System.Diagnostics.Stopwatch sw = System.Diagnostics.Stopwatch.StartNew();
for (int i = 0; i < count; i++)
{
bool contains = q.Contains(i);
}
sw.Stop();
Console.WriteLine(string.Format("Queue,     {0}", sw.Elapsed));
}


Console.ReadLine();
}

I think I have the answer! Yes, it's true that Contains() on a list (array) is O(n), but if the array is short and you are using value types, it still should be quite fast. But using the CLR Profiler [free download from Microsoft], I discovered that Contains() is boxing values in order to compare them, which requires heap allocation, which is VERY expensive (slow). [Note: This is .Net 2.0; other .Net versions not tested.]

Here's the full story and solution. We have an enumeration called "VI" and made a class called "ValueIdList" which is an abstract type for a list (array) of VI objects. The original implementation was in the ancient .Net 1.1 days, and it used an encapsulated ArrayList. We discovered recently in http://blogs.msdn.com/b/joshwil/archive/2004/04/13/112598.aspx that a generic list (List<VI>) performs much better than ArrayList on value types (like our enum VI) because the values don't have to be boxed. It's true and it worked... almost.

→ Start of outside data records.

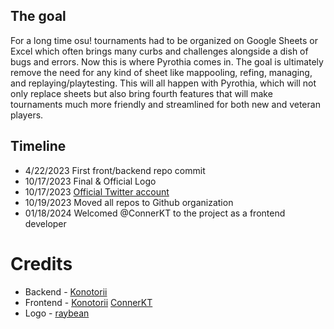 ## The goal

For a long time osu! tournaments had to be organized on Google Sheets or Excel which often brings many curbs and challenges alongside a dish of bugs and errors. 
Now this is where Pyrothia comes in.
The goal is ultimately remove the need for any kind of sheet like mappooling, refing, managing, and replaying/playtesting. This will all happen with Pyrothia, which will not only replace sheets but also bring fourth features that will make tournaments much more friendly and streamlined for both new and veteran players.

## Timeline

- 4/22/2023 First front/backend repo commit
- 10/17/2023 Final & Official Logo
- 10/17/2023 [Official Twitter account](https://twitter.com/pyrothia_)
- 10/19/2023 Moved all repos to Github organization
- 01/18/2024 Welcomed @ConnerKT to the project as a frontend developer

# Credits
- Backend - [Konotorii](https://github.com/konotorii)
- Frontend - [Konotorii](https://github.com/konotorii) [ConnerKT](https://github.com/ConnerKT)
- Logo - [raybean](https://raybeans.carrd.co/)
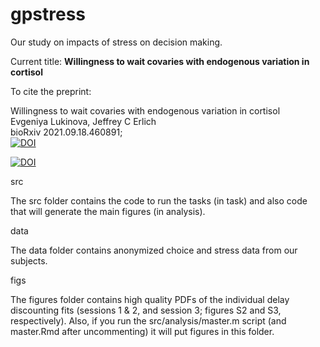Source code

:# gpstress

Our study on impacts of stress on decision making.

Current title: **Willingness to wait covaries with endogenous variation in cortisol**

To cite the preprint: 

Willingness to wait covaries with endogenous variation in cortisol     
Evgeniya Lukinova, Jeffrey C Erlich      
bioRxiv 2021.09.18.460891;     
[![DOI](https://doi.org/10.1101/2021.09.18.460891)](https://doi.org/10.1101/2021.09.18.460891)

[![DOI](https://zenodo.org/badge/385504346.svg)](https://zenodo.org/badge/latestdoi/385504346)

src

The src folder contains the code to run the tasks (in task) and also code that will generate the main figures (in analysis).

data

The data folder contains anonymized choice and stress data from our subjects.

figs

The figures folder contains high quality PDFs of the individual delay discounting fits (sessions 1 \& 2, and session 3; figures S2 and S3, respectively). Also, if you run the src/analysis/master.m script (and master.Rmd after uncommenting) it will put figures in this folder.
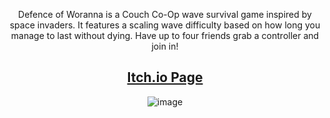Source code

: <div align="center">

Defence of Woranna is a Couch Co-Op wave survival game inspired by space invaders. It features a scaling wave difficulty based on how long you manage to last without dying. Have up to four friends grab a controller and join in!

## [Itch.io Page](https://saydaziz.itch.io/defense-of-wornana)
![image](https://github.com/SaydAziz/Defence-of-Wornanna/assets/73756721/ec6a543a-36c8-4c4c-8d3f-3d7cf767484a)


</div>
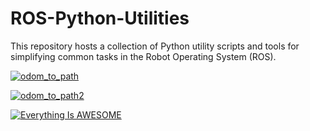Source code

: # ROS-Python-Utilities
This repository hosts a collection of Python utility scripts and tools for simplifying common tasks in the Robot Operating System (ROS). 

[![odom_to_path](https://img.youtube.com/vi/4Y9ndViLJgQ/0.jpg)](https://www.youtube.com/watch?v=4Y9ndViLJgQ)


[![odom_to_path2](https://i.stack.imgur.com/q3ceS.png)](https://www.youtube.com/watch?v=4Y9ndViLJgQ)


[![Everything Is AWESOME](https://i.stack.imgur.com/q3ceS.png)](https://youtu.be/StTqXEQ2l-Y?t=35s "Everything Is AWESOME")

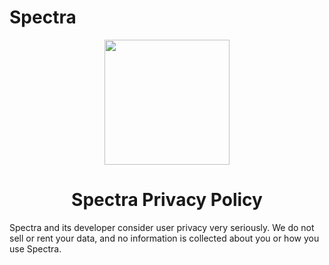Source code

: # Spectra

<p align="center">
<img src="https://user-images.githubusercontent.com/17661536/181826164-d26ca67c-4883-40b9-923e-b7f1f7d5ab92.svg" width=200 />
</p>

<h1 align="center">
Spectra Privacy Policy
</h1>

Spectra and its developer consider user privacy very seriously. We do not sell or rent your data, and no information is collected about you or how you use Spectra.
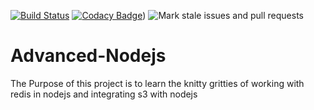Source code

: [![Build Status](https://travis-ci.org/naivedeveloper95/Advanced-Nodejs.svg?branch=master)](https://travis-ci.org/naivedeveloper95/Advanced-Nodejs)
[![Codacy Badge](https://api.codacy.com/project/badge/Grade/9429035577e4478f84ba1175b270d039)](https://www.codacy.com/manual/naivedeveloper95/Advanced-Nodejs?utm_source=github.com&amp;utm_medium=referral&amp;utm_content=naivedeveloper95/Advanced-Nodejs&amp;utm_campaign=Badge_Grade))
![Mark stale issues and pull requests](https://github.com/naivedeveloper95/Advanced-Nodejs/workflows/Mark%20stale%20issues%20and%20pull%20requests/badge.svg)

# Advanced-Nodejs

The Purpose of this project is to learn the knitty gritties of working with redis in nodejs and integrating s3 with nodejs
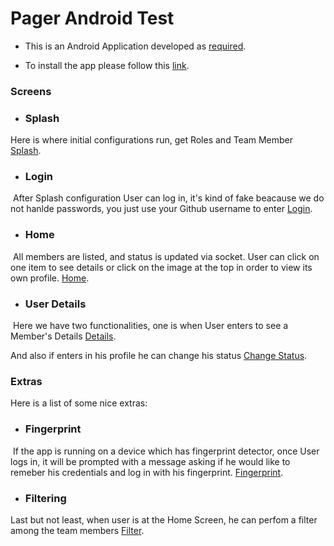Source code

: # Pager Android Test
- This is an Android Application developed as [required](https://gist.github.com/Chompas/2d235019f2d1e38086d17e71f53fafc5#file-android-task-md).

- To install the app please follow this [link](https://rink.hockeyapp.net/apps/e352ea040fc6452da2e94e6ba19bf829/app_versions/1).

### Screens

- ### Splash
 Here is where initial configurations run, get Roles and Team Member
  [Splash](https://drive.google.com/open?id=0B_B4rHBX9XngSGx5OHdjbVFvTlk).
  
- ### Login
  After Splash configuration User can log in, it's kind of fake beacause we do not hanlde passwords, you just use your Github username to enter
  [Login](https://lh5.googleusercontent.com/9oADS_UPZfwqRyYTFBE66YeuKSKwlJMAv9Kf2Rw4u1A7guiizB4k7MpGfqEht288EN8FPFYIFiDBzlE=w2560-h1310-rw).

- ### Home
  All members are listed, and status is updated via socket. User can click on one item to see details or click on the image at the top in order to view its own profile.
  [Home](https://lh6.googleusercontent.com/P9vAIxUpjqZwWelEmFUwJqEDnUJFACAO1ne0iOZc9q0Y0dSMZLH_Svu8aKbXXM3DuWHm5HL4JEoU8gk=w2560-h1310-rw).

- ### User Details
  Here we have two functionalities, one is when User enters to see a Member's Details
  [Details](https://lh4.googleusercontent.com/W34kaFjnANOThm8ETBt9Cn9DBtH4r836zOTGWFzzuZnjM-lS7_uFeKeremQm1ATvTUfq_g6fk5CDV6g=w2560-h1310-rw).
  
  And also if enters in his profile he can change his status
  [Change Status](https://lh3.googleusercontent.com/HPVQ2sAJjnh5bBENHsGsNhdC-TtiQuIe77lwAvRLoY88-Lw1YrS6PFrwkIAwPqT-EKfN-s_dPI25_Ps=w2560-h1310-rw).

### Extras
  Here is a list of some nice extras:
  
- ### Fingerprint
  If the app is running on a device which has fingerprint detector, once User logs in, it will be prompted with a message asking if he would like to remeber his credentials and log in with his fingerprint.
  [Fingerprint](https://lh6.googleusercontent.com/42x9yry3AXdX45mrNftl7vsW2mWBQ5jKh1KzWkAdDIUncVZmLPX9Qedy1UXS01KP_AIfOi4bvodZKGw=w2560-h1310-rw).

- ### Filtering
 Last but not least, when user is at the Home Screen, he can perfom a filter among the team members
  [Filter](https://lh5.googleusercontent.com/gcJhjypNUHz7XeGNGdoxvCzzIVNK3eILGlLp6i8l3AU1ZHIfbN-mXXcmo9yPh3_LPNxwa_ITXzrwNmQ=w2560-h1310-rw).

The CLR Profiler revealed a surprise. Here's a portion of the Allocation Graph:

  • ValueIdList::Contains bool(VI) 5.5MB (34.81%)
  • Generic.List::Contains bool(<UNKNOWN>) 5.5MB (34.81%)
  • Generic.ObjectEqualityComparer<T>::Equals bool (<UNKNOWN> <UNKNOWN>) 5.5MB (34.88%)
  • Values.VI 7.7MB (49.03%)

As you can see, Contains() surprisingly calls Generic.ObjectEqualityComparer.Equals(), which apparently requires the boxing of a VI value, which requires expensive heap allocation. It's odd that Microsoft would eliminate boxing on the list, only to require it again for a simple operation such as this.

Our solution was to re-write the Contains() implementation, which in our case was easy to do since we were already encapsulating the generic list object (_items). Here's the simple code:

public bool Contains(VI id)
{
return IndexOf(id) >= 0;
}


public int IndexOf(VI id)
{
int i, count;


count = _items.Count;
for (i = 0; i < count; i++)
if (_items[i] == id)
return i;
return -1;
}


public bool Remove(VI id)
{
int i;


i = IndexOf(id);
if (i < 0)
return false;
_items.RemoveAt(i);


return true;
}

The comparison of VI values is now being done in our own version of IndexOf() which requires no boxing, and it's very fast. Our particular program sped up by 20% after this simple re-write. O(n)... no problem! Just avoid the wasted memory usage!